日本工芸会近畿支部会員紹介

小倉 淳史おぐら あつし [分野]染織

小倉家は、京都の染織工芸を代表する家で 百三十年以上の歴史がございます。
初代 小倉萬次郎(まんじろう)は、明治 大正の友禅界を代表する一人として永く活躍しました。
二代目、三代目は優れた腕を持ちながら 短命に過ぎましたが、小倉淳史の父 建亮(けんすけ)は、萬次郎から友禅を学び四代目となりました。
しかし それだけに飽きたらず、独自の作風を成す為 義母の実家(絞りの岡尾家)で絞りを学び 遂に「絞りの小倉」 「辻が花の建亮」として名を成しました。

淳史(あつし)は建亮の長男として生まれ、子供の頃から 身近に着物や筆 染料のある生活をし、14歳にして 最初の染色作品を制作しました。

そして30歳代から 重要文化財を含む染織文化財の復元、修理になんども携わり経験を積みました。 又 日本伝統工芸展には、毎年 最新の絞り染作品を出品し高い評価を受け、さらに 現代女性が着用して美しい着物の制作を日々続けています。

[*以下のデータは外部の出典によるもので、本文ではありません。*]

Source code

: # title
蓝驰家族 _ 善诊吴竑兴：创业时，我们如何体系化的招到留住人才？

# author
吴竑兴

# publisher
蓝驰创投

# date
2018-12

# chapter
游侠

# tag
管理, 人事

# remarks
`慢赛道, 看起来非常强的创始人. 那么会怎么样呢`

小倉淳史は、室町時代の絞り染から現代の染色作品にいたるまで 幅広い知識と技術をもつ、 日本で唯一人といえる染色作家になりました。

小倉淳史・工房WEBサイト

 

辻が花とは

「辻が花」とは、室町時代中期から江戸時代初期までの間に制作された 絞り染の着物(小袖)の呼び名です。
初めは麻の生地に簡単な模様を絞り、染めた単色の着物でした。やがて 色ごとに 絞り、染めを繰り返す方法で、地の色と花や葉をそれぞれ別の色にする、多色染め着物になり より複雑な模様へと進展します。

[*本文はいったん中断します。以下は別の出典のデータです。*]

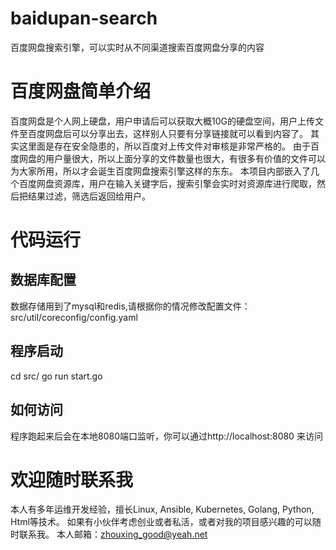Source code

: # baidupan-search
百度网盘搜索引擎，可以实时从不同渠道搜索百度网盘分享的内容
# 百度网盘简单介绍
百度网盘是个人网上硬盘，用户申请后可以获取大概10G的硬盘空间，用户上传文件至百度网盘后可以分享出去，这样别人只要有分享链接就可以看到内容了。
其实这里面是存在安全隐患的，所以百度对上传文件对审核是非常严格的。
由于百度网盘的用户量很大，所以上面分享的文件数量也很大，有很多有价值的文件可以为大家所用，所以才会诞生百度网盘搜索引擎这样的东东。
本项目内部嵌入了几个百度网盘资源库，用户在输入关键字后，搜索引擎会实时对资源库进行爬取，然后把结果过滤，筛选后返回给用户。
# 代码运行
## 数据库配置
数据存储用到了mysql和redis,请根据你的情况修改配置文件：src/util/coreconfig/config.yaml
## 程序启动
cd src/
go run start.go
## 如何访问
程序跑起来后会在本地8080端口监听，你可以通过http://localhost:8080 来访问
# 欢迎随时联系我
本人有多年运维开发经验，擅长Linux, Ansible, Kubernetes, Golang, Python, Html等技术。
如果有小伙伴考虑创业或者私活，或者对我的项目感兴趣的可以随时联系我。
本人邮箱：zhouxing_good@yeah.net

また麻以外に絹にも染めるようになり、絞って白く染め残った花や葉の 花びら1枚ごと、葉脈1本ごと、虫の食み痕まで 墨で細く描き、隈どりぼかしを加えて、おおらかな絞り染のなかに繊細な表現が加わりました。

 

美しい事に変わりはありません。

そして室町時代後期(安土桃山時代)になると、多色絞り模様に金箔、銀箔や刺繍がほどこされ 豪華な着物として姿を整えました。
それまで女性や若衆(少年)の着物として用いられた「辻が花」は、成人男性も着用するようになり、戦国武将達の小袖、羽織、胴服(どうぶく)として数多く制作されました。

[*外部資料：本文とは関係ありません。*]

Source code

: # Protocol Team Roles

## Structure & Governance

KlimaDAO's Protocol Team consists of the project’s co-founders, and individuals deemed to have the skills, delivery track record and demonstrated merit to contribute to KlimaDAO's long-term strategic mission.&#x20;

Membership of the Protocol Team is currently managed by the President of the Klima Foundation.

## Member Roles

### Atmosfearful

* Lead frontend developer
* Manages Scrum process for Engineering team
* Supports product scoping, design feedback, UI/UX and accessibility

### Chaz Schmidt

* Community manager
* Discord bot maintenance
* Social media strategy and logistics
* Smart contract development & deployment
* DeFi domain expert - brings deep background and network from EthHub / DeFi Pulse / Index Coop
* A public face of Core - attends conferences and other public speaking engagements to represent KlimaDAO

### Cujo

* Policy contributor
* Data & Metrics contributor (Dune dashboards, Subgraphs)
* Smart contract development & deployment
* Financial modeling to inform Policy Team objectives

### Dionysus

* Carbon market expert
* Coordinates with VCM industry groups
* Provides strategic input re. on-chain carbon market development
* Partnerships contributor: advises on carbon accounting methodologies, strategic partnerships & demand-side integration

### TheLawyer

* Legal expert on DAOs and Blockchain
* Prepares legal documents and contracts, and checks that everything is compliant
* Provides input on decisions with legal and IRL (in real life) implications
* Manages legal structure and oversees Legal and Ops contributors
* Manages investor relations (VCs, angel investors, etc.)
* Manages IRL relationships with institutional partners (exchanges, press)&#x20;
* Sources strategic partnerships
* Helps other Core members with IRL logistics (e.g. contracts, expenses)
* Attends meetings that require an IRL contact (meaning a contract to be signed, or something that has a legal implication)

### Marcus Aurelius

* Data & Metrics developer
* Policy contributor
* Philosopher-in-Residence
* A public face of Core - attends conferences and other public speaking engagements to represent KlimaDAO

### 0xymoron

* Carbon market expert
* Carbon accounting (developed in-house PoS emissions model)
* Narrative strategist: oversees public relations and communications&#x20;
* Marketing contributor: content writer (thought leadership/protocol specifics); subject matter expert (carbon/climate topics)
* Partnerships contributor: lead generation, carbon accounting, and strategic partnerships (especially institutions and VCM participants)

ちなみに現存する品として、「上杉謙信」 「豊臣秀吉」 「徳川家康」などの遺品があり、「武田信玄」は肖像画のなかに着姿を見ることができます。
女性では、織田信長の妹「お市」も肖像画のなかに その姿が見られます。当然「織田信長」も着ていたはずですし、お市の娘「茶々」「初」「江」や「細川ガラシャ」などこの時代の人は 皆「辻が花」を着ていました。やがて その後 徳川家康が亡くなった頃「辻が花」は、衣裳の表舞台から 足早に去っていきます。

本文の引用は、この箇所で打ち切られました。